Insider Trading Liability – Who’s In The Wrong?

Insider Trading Liability – Who’s In The Wrong?

Illegal insider trading is very different than legal insider trading. A person who engages in illegal insider trading may work for the company that he buys the stock for, but doesn’t necessarily have to. The key is that the person who buys or sells the stock acts on insider information (not public information) in violation of the law. 

But due to inside trading not being as black and white, just as there’s a thin line between legal and illegal trading. The same can be said for who’s in the wrong and should be held liable when it comes to insider trading.  

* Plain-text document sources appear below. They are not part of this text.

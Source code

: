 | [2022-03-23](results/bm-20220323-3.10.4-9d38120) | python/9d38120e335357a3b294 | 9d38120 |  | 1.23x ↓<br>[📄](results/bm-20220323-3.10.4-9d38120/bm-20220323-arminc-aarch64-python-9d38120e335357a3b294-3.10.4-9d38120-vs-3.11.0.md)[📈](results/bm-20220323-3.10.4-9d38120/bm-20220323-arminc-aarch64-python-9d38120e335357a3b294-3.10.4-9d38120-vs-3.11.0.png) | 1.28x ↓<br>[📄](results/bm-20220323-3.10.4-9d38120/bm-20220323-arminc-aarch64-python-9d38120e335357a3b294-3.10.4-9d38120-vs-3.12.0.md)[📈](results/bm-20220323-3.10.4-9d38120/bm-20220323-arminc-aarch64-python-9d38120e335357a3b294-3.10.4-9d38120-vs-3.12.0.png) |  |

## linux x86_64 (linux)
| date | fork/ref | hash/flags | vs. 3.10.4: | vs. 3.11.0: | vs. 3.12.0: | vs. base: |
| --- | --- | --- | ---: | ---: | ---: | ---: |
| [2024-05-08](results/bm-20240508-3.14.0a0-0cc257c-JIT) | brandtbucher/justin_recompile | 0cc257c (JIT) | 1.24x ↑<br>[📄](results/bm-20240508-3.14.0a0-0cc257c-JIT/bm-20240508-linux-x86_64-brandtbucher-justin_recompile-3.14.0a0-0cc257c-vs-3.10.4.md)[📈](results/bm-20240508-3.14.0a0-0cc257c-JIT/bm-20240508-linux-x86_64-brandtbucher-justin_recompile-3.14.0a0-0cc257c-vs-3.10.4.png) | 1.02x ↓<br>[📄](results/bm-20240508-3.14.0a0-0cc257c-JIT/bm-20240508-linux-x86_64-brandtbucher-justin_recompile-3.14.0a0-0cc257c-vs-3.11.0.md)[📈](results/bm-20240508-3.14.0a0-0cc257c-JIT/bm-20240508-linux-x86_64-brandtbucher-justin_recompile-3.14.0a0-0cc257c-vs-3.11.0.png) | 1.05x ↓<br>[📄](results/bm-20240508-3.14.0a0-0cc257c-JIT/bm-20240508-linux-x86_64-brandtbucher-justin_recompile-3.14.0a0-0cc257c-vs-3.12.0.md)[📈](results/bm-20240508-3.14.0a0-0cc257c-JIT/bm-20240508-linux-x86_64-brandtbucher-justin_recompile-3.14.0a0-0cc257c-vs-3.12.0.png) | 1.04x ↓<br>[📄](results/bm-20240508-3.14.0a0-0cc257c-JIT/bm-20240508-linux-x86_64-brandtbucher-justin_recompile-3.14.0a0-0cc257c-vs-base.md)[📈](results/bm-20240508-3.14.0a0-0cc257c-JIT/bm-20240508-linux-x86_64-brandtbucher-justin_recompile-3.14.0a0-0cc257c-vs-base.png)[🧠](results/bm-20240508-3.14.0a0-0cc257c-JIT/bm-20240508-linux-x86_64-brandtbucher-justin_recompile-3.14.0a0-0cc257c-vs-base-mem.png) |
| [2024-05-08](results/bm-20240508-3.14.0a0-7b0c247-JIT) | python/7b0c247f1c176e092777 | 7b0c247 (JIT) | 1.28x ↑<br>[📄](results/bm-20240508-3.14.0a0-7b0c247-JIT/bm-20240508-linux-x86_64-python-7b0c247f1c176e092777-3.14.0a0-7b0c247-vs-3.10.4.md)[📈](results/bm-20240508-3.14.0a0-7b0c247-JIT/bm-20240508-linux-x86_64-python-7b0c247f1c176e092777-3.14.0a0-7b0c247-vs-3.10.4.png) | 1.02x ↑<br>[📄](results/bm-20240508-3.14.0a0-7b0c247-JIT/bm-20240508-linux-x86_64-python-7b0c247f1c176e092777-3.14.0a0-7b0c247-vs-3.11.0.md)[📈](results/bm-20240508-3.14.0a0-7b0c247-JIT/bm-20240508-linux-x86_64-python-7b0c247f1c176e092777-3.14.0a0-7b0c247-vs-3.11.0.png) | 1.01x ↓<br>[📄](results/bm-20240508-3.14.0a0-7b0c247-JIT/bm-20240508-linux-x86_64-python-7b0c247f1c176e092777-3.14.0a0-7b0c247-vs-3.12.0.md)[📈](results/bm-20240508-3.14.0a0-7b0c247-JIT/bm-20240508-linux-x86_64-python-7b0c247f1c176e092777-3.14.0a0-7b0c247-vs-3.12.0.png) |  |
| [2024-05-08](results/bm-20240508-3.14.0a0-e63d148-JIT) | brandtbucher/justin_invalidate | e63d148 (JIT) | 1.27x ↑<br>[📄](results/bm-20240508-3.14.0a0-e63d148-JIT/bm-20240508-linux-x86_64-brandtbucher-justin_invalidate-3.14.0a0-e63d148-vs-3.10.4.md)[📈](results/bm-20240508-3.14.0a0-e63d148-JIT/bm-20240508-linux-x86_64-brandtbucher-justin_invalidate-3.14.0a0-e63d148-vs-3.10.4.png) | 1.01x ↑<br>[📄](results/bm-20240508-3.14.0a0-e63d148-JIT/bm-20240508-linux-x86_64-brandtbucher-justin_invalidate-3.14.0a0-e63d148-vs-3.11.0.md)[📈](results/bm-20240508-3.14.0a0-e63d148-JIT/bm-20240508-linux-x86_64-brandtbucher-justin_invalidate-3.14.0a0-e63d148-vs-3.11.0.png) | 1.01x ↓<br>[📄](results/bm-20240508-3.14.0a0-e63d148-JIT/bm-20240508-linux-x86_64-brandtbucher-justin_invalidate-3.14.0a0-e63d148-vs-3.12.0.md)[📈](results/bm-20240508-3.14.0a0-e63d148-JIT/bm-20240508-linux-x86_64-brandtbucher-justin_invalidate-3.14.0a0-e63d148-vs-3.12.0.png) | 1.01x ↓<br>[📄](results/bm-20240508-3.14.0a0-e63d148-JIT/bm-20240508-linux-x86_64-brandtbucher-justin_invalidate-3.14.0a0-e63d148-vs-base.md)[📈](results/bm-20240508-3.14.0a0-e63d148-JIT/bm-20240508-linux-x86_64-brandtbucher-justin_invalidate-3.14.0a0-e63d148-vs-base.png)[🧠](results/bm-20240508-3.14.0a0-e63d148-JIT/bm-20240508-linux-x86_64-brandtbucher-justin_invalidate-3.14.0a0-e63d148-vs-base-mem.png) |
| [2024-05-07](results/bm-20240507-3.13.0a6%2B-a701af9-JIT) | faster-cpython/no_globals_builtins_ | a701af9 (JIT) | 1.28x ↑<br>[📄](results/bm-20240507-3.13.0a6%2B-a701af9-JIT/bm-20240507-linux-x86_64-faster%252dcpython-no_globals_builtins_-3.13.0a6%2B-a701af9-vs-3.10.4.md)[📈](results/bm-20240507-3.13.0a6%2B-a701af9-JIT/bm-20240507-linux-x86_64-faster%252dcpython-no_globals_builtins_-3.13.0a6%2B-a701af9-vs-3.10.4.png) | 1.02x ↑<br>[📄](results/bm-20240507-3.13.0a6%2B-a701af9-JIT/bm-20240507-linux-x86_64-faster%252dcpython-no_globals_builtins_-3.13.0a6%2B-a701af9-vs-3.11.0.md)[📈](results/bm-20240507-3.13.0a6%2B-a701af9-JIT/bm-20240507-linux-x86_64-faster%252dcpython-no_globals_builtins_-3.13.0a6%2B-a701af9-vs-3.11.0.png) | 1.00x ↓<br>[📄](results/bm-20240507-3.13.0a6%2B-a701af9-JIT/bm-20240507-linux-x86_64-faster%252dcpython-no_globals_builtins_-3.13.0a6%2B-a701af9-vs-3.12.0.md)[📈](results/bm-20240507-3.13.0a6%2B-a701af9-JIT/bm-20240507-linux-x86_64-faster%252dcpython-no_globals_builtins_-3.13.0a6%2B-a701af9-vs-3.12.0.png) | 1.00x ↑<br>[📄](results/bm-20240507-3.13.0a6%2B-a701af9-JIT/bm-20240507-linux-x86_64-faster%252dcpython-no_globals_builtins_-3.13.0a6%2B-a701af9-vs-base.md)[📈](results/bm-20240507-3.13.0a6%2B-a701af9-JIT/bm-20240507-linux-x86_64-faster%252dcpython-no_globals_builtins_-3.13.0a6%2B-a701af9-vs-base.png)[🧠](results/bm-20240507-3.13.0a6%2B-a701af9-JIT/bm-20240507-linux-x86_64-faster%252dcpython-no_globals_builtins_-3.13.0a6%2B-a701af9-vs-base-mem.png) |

As often, there may not be a clear-cut connection to draw between seeking personal benefit or monetary gain by leaking or acting upon confidential information. It can merely be a case of someone who couldn’t keep a secret. 

As sometimes people outside of a company can run afoul of these laws, as well, using information obtained from those on the inside to seek a profit, even if the insider doesn’t directly profit.  

In these situations, there’s a “tipper” and a “tippee.” The tipper is the person who has broken his or her fiduciary duty by intentionally revealing confidential information to outsiders. The tippee is the person who knowingly uses that confidential information to make a trade for purposes of turning a profit or avoiding a financial loss.   

For example, suppose the CEO of a publicly-traded firm inadvertently discloses his/her company’s quarterly earnings while getting a haircut. If the hairdresser takes this information and trades on it, that’s considered illegal insider trading, and the necessary financial regulators may take action. 

As company insiders or executives their positions in companies tends to place them more at risk than ordinary employees when it comes to Insider Trading. As they’re the ones considered to be those who place the trades and this can be a common risk to the directors and upper management.  

Placing them guilty and can be convicted of insider trading, especially when some kinds of trading based on insider information are considered to be illegal. And another risk for officers and directors is that they can be liable as controlling persons if they’re reckless in not preventing insider trading by their employees.